What the exercise asks
Looking at the records below, say how many lines include "from", and add nothing else.

Data shown

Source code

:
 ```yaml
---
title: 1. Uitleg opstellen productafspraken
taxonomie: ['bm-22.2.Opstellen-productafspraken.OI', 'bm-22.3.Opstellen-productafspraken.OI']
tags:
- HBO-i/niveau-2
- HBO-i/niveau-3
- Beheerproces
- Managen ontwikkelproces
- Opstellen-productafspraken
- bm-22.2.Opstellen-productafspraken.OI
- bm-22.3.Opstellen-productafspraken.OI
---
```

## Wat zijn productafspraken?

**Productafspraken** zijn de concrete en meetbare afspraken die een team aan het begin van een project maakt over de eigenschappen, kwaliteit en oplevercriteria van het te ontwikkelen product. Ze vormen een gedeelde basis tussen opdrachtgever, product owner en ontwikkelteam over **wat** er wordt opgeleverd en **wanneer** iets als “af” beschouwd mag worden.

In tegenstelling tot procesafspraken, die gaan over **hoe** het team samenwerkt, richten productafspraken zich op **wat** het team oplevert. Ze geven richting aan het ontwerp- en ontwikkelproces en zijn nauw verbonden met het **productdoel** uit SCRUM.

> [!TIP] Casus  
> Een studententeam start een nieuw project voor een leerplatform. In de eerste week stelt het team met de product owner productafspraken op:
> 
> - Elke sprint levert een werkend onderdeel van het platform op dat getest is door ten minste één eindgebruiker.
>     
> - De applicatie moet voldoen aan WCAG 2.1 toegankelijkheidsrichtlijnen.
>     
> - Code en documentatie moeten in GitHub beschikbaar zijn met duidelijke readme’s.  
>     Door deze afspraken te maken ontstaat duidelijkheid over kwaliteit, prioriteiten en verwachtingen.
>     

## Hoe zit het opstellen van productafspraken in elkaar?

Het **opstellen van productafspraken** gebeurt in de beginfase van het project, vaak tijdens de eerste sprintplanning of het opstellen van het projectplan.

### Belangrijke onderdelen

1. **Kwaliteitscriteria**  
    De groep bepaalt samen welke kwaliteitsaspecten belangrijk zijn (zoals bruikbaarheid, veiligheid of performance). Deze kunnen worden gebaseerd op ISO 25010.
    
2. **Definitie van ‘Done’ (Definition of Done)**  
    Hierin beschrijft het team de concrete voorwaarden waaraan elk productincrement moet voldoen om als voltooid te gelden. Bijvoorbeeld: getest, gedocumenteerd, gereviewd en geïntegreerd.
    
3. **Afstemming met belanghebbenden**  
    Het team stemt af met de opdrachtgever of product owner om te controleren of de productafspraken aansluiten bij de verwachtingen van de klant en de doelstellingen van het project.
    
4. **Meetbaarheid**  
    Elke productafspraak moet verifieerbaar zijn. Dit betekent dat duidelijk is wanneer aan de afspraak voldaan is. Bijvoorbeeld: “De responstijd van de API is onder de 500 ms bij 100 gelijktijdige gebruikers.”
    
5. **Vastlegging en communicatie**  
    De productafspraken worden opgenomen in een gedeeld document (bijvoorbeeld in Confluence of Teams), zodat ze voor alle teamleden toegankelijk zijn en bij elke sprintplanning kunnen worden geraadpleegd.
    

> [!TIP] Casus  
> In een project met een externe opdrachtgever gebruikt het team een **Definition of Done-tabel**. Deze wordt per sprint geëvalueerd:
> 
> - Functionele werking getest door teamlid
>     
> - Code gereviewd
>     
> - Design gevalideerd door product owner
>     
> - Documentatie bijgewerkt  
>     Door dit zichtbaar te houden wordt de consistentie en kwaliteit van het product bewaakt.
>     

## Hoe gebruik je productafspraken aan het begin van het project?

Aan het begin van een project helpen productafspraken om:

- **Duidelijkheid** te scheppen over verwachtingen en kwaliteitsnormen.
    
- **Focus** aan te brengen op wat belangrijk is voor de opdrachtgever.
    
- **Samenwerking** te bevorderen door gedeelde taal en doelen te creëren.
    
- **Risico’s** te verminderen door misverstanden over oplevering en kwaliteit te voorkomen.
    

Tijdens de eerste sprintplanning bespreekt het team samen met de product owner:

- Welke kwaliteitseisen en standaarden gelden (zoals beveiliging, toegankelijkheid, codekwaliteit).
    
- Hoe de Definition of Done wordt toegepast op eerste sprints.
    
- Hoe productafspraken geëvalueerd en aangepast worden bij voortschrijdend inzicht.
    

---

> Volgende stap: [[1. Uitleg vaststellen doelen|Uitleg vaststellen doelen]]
==
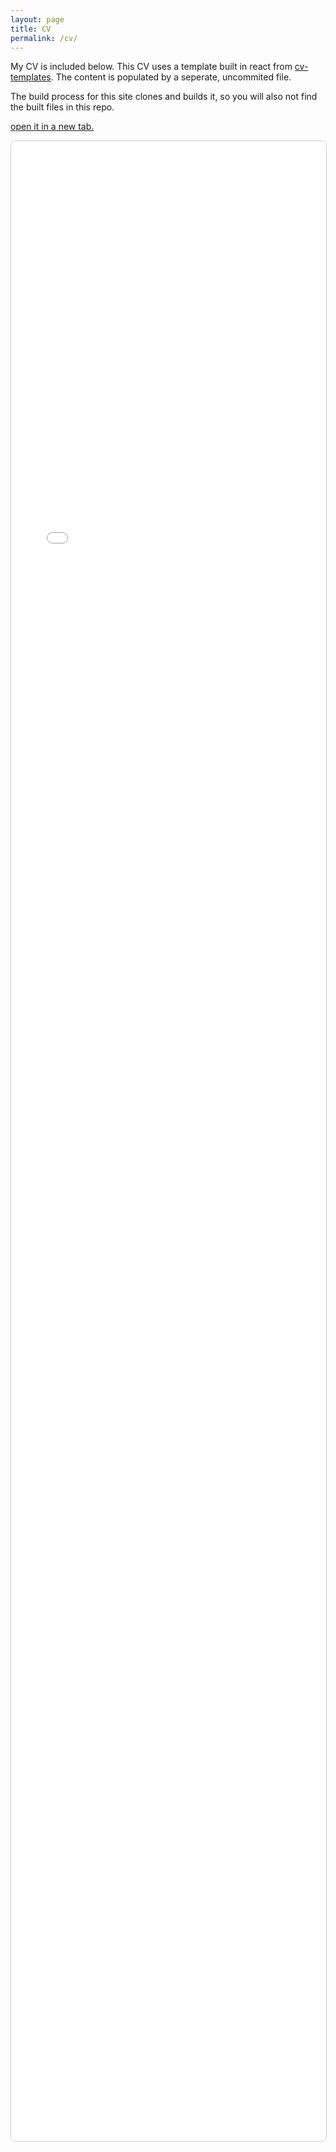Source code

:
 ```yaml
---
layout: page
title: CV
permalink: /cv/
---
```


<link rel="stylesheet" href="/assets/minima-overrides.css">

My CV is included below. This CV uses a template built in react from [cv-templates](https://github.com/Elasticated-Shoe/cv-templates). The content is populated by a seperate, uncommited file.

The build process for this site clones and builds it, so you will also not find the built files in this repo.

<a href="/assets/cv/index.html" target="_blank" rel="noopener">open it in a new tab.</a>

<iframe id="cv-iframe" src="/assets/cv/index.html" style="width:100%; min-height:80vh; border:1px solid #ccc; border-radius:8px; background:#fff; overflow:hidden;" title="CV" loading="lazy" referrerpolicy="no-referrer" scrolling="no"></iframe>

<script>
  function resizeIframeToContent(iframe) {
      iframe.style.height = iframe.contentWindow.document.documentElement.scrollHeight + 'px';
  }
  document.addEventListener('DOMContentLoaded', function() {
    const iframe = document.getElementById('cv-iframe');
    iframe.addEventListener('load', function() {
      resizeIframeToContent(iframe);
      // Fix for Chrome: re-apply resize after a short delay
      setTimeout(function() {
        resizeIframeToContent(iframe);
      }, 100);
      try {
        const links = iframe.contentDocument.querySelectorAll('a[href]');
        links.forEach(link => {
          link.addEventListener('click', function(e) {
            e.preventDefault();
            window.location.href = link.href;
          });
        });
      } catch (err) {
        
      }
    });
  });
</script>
==
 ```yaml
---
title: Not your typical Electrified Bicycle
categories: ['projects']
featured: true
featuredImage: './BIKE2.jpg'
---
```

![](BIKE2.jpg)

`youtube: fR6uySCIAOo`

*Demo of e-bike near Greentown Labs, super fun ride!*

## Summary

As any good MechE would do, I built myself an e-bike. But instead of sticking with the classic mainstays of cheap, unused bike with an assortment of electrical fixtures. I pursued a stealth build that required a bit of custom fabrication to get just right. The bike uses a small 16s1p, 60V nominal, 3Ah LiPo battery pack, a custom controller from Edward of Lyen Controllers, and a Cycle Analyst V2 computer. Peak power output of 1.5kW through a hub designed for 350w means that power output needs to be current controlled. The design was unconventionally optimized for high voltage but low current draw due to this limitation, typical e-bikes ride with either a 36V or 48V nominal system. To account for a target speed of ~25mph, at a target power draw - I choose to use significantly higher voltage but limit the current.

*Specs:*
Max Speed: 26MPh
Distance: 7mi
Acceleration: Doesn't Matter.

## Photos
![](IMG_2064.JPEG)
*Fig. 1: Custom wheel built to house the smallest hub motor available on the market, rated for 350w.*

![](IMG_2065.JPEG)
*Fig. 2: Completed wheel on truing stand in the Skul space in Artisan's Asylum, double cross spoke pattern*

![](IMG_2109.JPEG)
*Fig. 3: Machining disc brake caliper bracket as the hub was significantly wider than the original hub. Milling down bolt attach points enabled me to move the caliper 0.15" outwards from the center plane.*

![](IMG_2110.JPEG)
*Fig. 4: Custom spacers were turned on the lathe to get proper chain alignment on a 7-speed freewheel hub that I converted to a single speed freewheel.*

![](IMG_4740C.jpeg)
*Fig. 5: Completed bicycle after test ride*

Solution to this task
3